«А Фома Аквинский (Булен на это откроет рот — удивительно сохраненное детство!), — Ольга пожалеет, что не может надвинуть очки на переносицу, — Фома Аквинский считал, что крысы, жабы, змеи, скорпионы, пауки созданы дьяволом, и у них нет души». — «Мне только одно непонятно, — скажет Булен ей в рифму, — если он напустил давно на землю этих тварей, то почему Ленина он так долго прятал от нас?»

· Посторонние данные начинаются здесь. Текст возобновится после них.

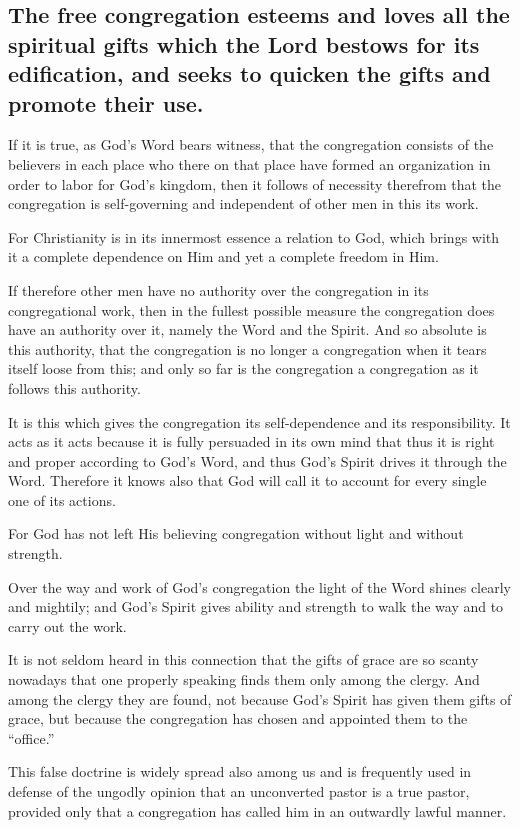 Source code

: \subsection{The free congregation esteems and loves all the spiritual gifts which the Lord bestows for its edification, and seeks to quicken the gifts and promote their use.}

If it is true, as God’s Word bears witness, that the congregation consists of the believers in each place who there on that place have formed an organization in order to labor for God’s kingdom, then it follows of necessity therefrom that the congregation is self-governing and independent of other men in this its work.

For Christianity is in its innermost essence a relation to God, which brings with it a complete dependence on Him and yet a complete freedom in Him.

If therefore other men have no authority over the congregation in its congregational work, then in the fullest possible measure the congregation does have an authority over it, namely the Word and the Spirit. And so absolute is this authority, that the congregation is no longer a congregation when it tears itself loose from this; and only so far is the congregation a congregation as it follows this authority.

It is this which gives the congregation its self-dependence and its responsibility. It acts as it acts because it is fully persuaded in its own mind that thus it is right and proper according to God’s Word, and thus God’s Spirit drives it through the Word. Therefore it knows also that God will call it to account for every single one of its actions.

For God has not left His believing congregation without light and without strength.

Over the way and work of God’s congregation the light of the Word shines clearly and mightily; and God’s Spirit gives ability and strength to walk the way and to carry out the work.

It is not seldom heard in this connection that the gifts of grace are so scanty nowadays that one properly speaking finds them only among the clergy. And among the clergy they are found, not because God’s Spirit has given them gifts of grace, but because the congregation has chosen and appointed them to the “office.”

This false doctrine is widely spread also among us and is frequently used in defense of the ungodly opinion that an unconverted pastor is a true pastor, provided only that a congregation has called him in an outwardly lawful manner.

Ольга знала, что сейчас он вскарабкается на своего нового конька — здорово, скажет ее неутомимый здоровяк, ее ценитель бифштексов, здорово, — и глаза (стеклянный тоже) у него воссияют счастьем, как глаза мальчишки, получившего паровоз со свистом и огоньками в рыле, — здорово, — он фыркнет это, как фыркал восторг от средиземноморской водички, на которую он успел отвезти ее на два сезона, здорово шарахнуть миленькую бомбочку в мавзолее…

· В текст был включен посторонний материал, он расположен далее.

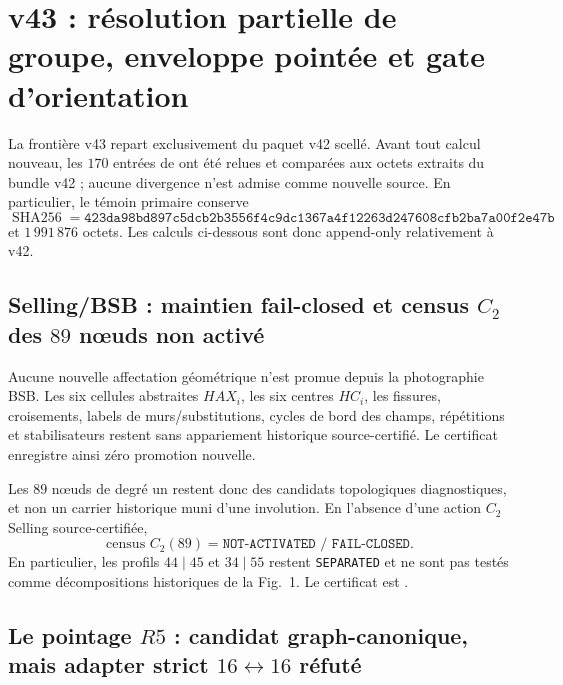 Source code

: \documentclass[11pt,a4paper]{article}
\newcommand{\certSeparated}{\texttt{SEPARATED}}
\begin{document}
\section{v43 : résolution partielle de groupe, enveloppe pointée et gate d'orientation}

La frontière v43 repart exclusivement du paquet v42 scellé. Avant tout calcul nouveau, les $170$ entrées de  ont été relues et comparées aux octets extraits du bundle v42 ; aucune divergence n'est admise comme nouvelle source. En particulier, le témoin primaire  conserve
\[
 \operatorname{SHA256}=\texttt{423da98bd897c5dcb2b3556f4c9dc1367a4f12263d247608cfb2ba7a00f2e47b}
\]
et $1\,991\,876$ octets. Les calculs ci-dessous sont donc append-only relativement à v42.

\subsection{Selling/BSB : maintien fail-closed et census $C_2$ des $89$ nœuds non activé}

Aucune nouvelle affectation géométrique n'est promue depuis la photographie BSB. Les six cellules abstraites $HAX_i$, les six centres $HC_i$, les fissures, croisements, labels de murs/substitutions, cycles de bord des champs, répétitions et stabilisateurs restent sans appariement historique source-certifié. Le certificat  enregistre ainsi zéro promotion nouvelle.

Les $89$ nœuds de degré un restent donc des candidats topologiques diagnostiques, et non un carrier historique muni d'une involution. En l'absence d'une action $C_2$ Selling source-certifiée,
\[
 \boxed{\text{census }C_2(89)=\texttt{NOT-ACTIVATED / FAIL-CLOSED}.}
\]
En particulier, les profils $44\mid45$ et $34\mid55$ restent \certSeparated{} et ne sont pas testés comme décompositions historiques de la Fig.~1. Le certificat est .

\subsection{Le pointage $R5$ : candidat graph-canonique, mais adapter strict $16\leftrightarrow16$ réfuté}
\end{document}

И она повязала на бабий манер платок с хвостами под подбородком и закружилась перед ним:
В мувзолее я была:
Ленин там, как новенькой.
Вот когда помру я, бабы,
Ложьте к нему голенькой.
Кстати, Булен, целомудренный Булен, не позволял ей появляться на каннском пляже с нагим животом. А ведь с 1934-го, кажется, года многие дамы смело именно так ходили. «Ты хотя бы на них не смотрел бы тогда…».
22.Когда сталкиваешься с людьми малоприятными, вспоминаешь подробности жизни совсем неприятные. От подобных глубокомысленностей (глупокомысленностей!) можно и рассмеяться, но так говорил либо, простите, Толстой, либо, простите, Бальзак. В любом случае верно — печалилась Ольга. Она увидела Плукса — и вспомнила, конечно, тот день, фонарь, Илью, застучавшего вниз, себя саму и как сама побежала — нет, не за Ильей вовсе (он ее удивил — надо же, но нисколько не обжег своей неуклюжей персоной). Она думала (вот, какая дурочка), что плохо, плохо с Василием — иначе он был бы первым! Она, в самом деле, летела скорее туда, к беседке, успевая заметить поваленный ствол дуплистой липы (вот здесь он мог запнуться, здесь), провалившиеся кротовьи катакомбы (ну, конечно, одержимый Буленбейцер устраивал крысиную облаву — хоть потрудился бы присыпать), а ручьишко в канаве разве не мог стать роковым, а еловой лапой разве не могло хлестнуть по глазному яблоку?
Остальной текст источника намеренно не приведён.